Back in 1885 Czar Alexander III needed to up the ante for his twentieth wedding anniversary that coincided with Orthodox Easter.  Now here’s a good husband, he had heard his wife had discovered a little known young jeweler named Peter Carl Faberge. Czar Alex, under the cloak of secrecy, went out in search of the neophyte designer and commissioned him to whip up something unexpected that would turn his sweet Czarina into a pool of jelly. With little time to prepare Pete put his talents to work creating the first Faberge egg, a simple enameled egg with a surprise inside. Once opened it revealed a golden yolk and inside the yolk was a golden hen that concealed a miniature diamond replica of the royal crown and a ruby egg. The Czarina was pleased, very pleased. Faberge had a standing contract that went on for two generations until the royal family was snuffed out in 1917. The eggs are now in museums and private collections all over the world. One of the largest collections remained in the Forbes museum for years until recently when it was purchased by a Russian oil magnate with the intention of returning it to Russia. Eight eggs still remain unaccounted for so keep your eyes open at your local flea market or multi-dealer antique shops. Who knows?

From the beautifully overly ornate to the simplified contemporary, here is an example of how current technology can scramble the egg into design success.  In 1964 modPod took the egg, creatively cracked it open, and popped out a chair. They added speakers and an ottoman and now we have a design icon that is as functional as it is beautiful. Available through Inmood the chair and ottoman are available in an array of color combinations but our favorite is the one that really looks like an egg.

From the past to the present to the future, James Law Cybertecture has been working on creating a whole new way of protecting life in Mumbai, a city on the verge of being destroyed by it.  The egg building promotes every new piece of architectural ingenuity. From its green construction to its use of alternate energy sources the egg includes wind turbines, cooling rooftop gardens, greywater recycling, and takes up 20% less space than a conventionally shaped building would. Inhabitants of the building would have their blood pressure and weight monitored and recorded when they use the washroom (which is actually a little creepy) and if this isn’t enough if they don’t like their view they can customize it with a real time virtual reality of their favorite space. Now how’s that for a future to look forward to?


Egg and Dart
Both the Greeks and Romans used this decorative molding pattern in cornices and on Ionic order capitals. The term comes from the alternating rhythm of egg shaped ovals pierced by darts. This decorative motif was picked up by the craftsmen of the Renaissance, then by the Victorians, and we still use the motif as an historical reference in the moldings of new constructions built in the traditional genre.  

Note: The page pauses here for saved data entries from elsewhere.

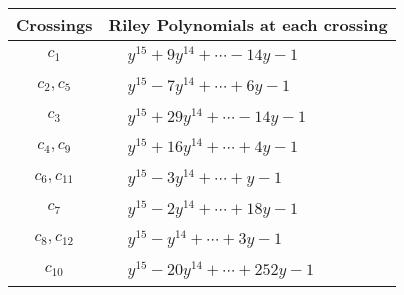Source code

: \documentclass[1p]{elsarticle_modified}
\theoremstyle{definition}
\begin{document}
\begin{tabular}{m{50pt}|m{274pt}}
Crossings & \hspace{64pt}Riley Polynomials at each crossing \\
\hline $$\begin{aligned}c_{1}\end{aligned}$$&$\begin{aligned}
&y^{15}+9 y^{14}+\cdots-14 y-1
\end{aligned}$\\
\hline $$\begin{aligned}c_{2},c_{5}\end{aligned}$$&$\begin{aligned}
&y^{15}-7 y^{14}+\cdots+6 y-1
\end{aligned}$\\
\hline $$\begin{aligned}c_{3}\end{aligned}$$&$\begin{aligned}
&y^{15}+29 y^{14}+\cdots-14 y-1
\end{aligned}$\\
\hline $$\begin{aligned}c_{4},c_{9}\end{aligned}$$&$\begin{aligned}
&y^{15}+16 y^{14}+\cdots+4 y-1
\end{aligned}$\\
\hline $$\begin{aligned}c_{6},c_{11}\end{aligned}$$&$\begin{aligned}
&y^{15}-3 y^{14}+\cdots+y-1
\end{aligned}$\\
\hline $$\begin{aligned}c_{7}\end{aligned}$$&$\begin{aligned}
&y^{15}-2 y^{14}+\cdots+18 y-1
\end{aligned}$\\
\hline $$\begin{aligned}c_{8},c_{12}\end{aligned}$$&$\begin{aligned}
&y^{15}- y^{14}+\cdots+3 y-1
\end{aligned}$\\
\hline $$\begin{aligned}c_{10}\end{aligned}$$&$\begin{aligned}
&y^{15}-20 y^{14}+\cdots+252 y-1
\end{aligned}$\\
\hline
\end{tabular}\\~\\
\end{document}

The “Marvin Stewart” of our household was at it again on Saturday night doling out tasks for our annual Easter egg dying event. Rick had Emmy donate a couple of pairs of old panty hose from her underwear drawer while I had to scavenger around for a pair of scissors. 

Earlier in the day we made our way to the grocery store and stocked up on organic eggs, some herbs chosen for the graphic possibilities of their leaves, and then our dying agents: beets, onions and black berries. We already had a gallon jug of white vinegar and a collection of rubber bands. Other than some big pots, all our needs were accounted in order to make some of the most beautiful eggs you’ll ever see.

Prep was pretty simple consisting of cutting panty hose into four inch squares, slicing up some beets, pinching some leaves off of our herbs and stripping the skins off of some yellow onions. In separate pots we dumped our onion skins, cut up beets and black berries with a mixture of water and vinegar in a ratio of three parts water to one part vinegar. Then it was on to the stove with our sloshing pots where we cranked up the heat to high until the mixtures came to a boil. While we were waiting for the water to boil we started placing some leaves on the squares of panty hose. We each had our own artistic touch but it was Emmy’s use of oregano spears that seemed to produce the best results. 

After the leaves were in place we gently laid the eggs down on the leaf and panty hose blankets, pulled the hose up tight around the eggs, and twisted and sealed the little Easter packages with a rubber band. 

Our next step in our egg bondage routine was to cut off the excess nylon leaving the eggs look a band of comic bank robbers. The last act was to drop the eggs into the pots and let them sit for a couple of minutes in the bubbling mixture. Once Rick was assured that the process had been complete he turned the heat off and covered the pots of the newly tattooed eggs. 

We left the eggs sit over night and when we woke in the morning we fished out the eggs, cut off the hose and blotted the eggs dry. 

The result was some of the most beautiful Easter eggs Madison had ever seen.